Top of Data to use

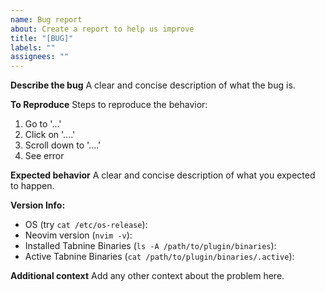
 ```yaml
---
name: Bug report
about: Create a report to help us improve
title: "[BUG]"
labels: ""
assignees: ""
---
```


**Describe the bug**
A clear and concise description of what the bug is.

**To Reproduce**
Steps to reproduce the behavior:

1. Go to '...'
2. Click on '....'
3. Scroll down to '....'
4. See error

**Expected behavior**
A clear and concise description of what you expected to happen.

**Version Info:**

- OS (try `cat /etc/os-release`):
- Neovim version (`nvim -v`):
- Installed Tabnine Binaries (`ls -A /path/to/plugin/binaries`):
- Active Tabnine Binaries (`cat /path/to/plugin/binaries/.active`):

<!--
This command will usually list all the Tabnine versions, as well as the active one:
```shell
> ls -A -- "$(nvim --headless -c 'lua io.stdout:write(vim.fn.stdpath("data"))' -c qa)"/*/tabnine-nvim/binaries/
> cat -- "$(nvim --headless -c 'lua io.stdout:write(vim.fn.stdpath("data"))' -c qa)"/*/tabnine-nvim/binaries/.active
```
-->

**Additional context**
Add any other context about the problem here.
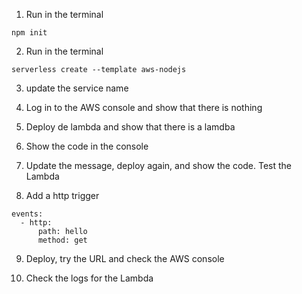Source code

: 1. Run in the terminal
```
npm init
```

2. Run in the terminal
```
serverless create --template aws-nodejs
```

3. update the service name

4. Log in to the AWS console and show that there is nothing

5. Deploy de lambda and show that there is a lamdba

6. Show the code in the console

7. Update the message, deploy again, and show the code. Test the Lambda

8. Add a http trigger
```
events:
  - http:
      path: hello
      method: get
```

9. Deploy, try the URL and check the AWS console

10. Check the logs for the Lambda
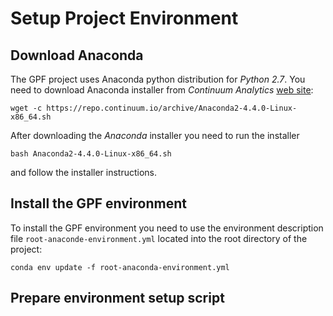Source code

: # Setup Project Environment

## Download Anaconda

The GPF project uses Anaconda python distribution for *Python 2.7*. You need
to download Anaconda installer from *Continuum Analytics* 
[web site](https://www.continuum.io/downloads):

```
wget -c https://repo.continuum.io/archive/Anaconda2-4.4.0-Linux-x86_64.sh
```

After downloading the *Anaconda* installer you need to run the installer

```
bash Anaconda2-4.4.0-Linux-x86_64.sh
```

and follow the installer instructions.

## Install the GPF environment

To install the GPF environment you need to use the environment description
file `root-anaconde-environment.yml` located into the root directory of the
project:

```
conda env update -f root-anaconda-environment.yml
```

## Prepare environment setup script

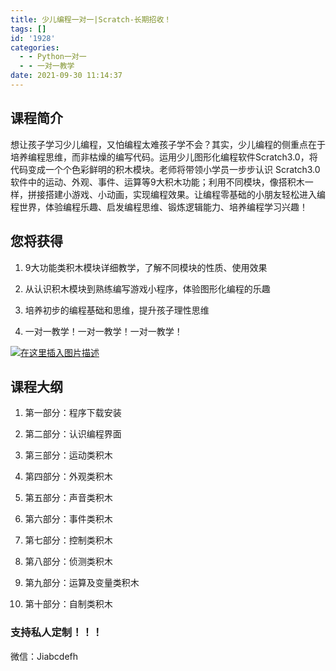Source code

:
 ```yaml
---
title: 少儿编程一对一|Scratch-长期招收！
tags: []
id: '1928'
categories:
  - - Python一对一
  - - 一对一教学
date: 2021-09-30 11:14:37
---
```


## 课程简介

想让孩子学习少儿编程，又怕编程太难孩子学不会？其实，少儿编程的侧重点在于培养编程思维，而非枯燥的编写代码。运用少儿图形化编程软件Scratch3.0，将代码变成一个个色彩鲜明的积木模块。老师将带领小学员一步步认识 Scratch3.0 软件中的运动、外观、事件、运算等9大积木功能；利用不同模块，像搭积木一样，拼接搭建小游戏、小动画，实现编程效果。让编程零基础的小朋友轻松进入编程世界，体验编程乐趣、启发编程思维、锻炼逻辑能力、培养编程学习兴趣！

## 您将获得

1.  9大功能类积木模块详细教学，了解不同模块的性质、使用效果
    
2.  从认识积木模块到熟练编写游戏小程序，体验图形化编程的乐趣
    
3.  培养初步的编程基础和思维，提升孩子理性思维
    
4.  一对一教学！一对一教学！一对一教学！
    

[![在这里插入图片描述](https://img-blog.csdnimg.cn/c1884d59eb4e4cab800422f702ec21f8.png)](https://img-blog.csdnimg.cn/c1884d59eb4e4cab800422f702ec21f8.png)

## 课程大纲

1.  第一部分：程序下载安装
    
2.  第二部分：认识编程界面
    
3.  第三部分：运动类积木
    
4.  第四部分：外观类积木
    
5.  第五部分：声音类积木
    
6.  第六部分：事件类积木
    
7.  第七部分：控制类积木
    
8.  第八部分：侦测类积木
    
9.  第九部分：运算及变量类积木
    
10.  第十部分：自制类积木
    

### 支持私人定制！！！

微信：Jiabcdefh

Bottom of Data to use

__Task brief__:
Find the word "title" in the records, and report each line that has it.

__Expected answer__:
title: "[BUG]"
title: 少儿编程一对一|Scratch-长期招收！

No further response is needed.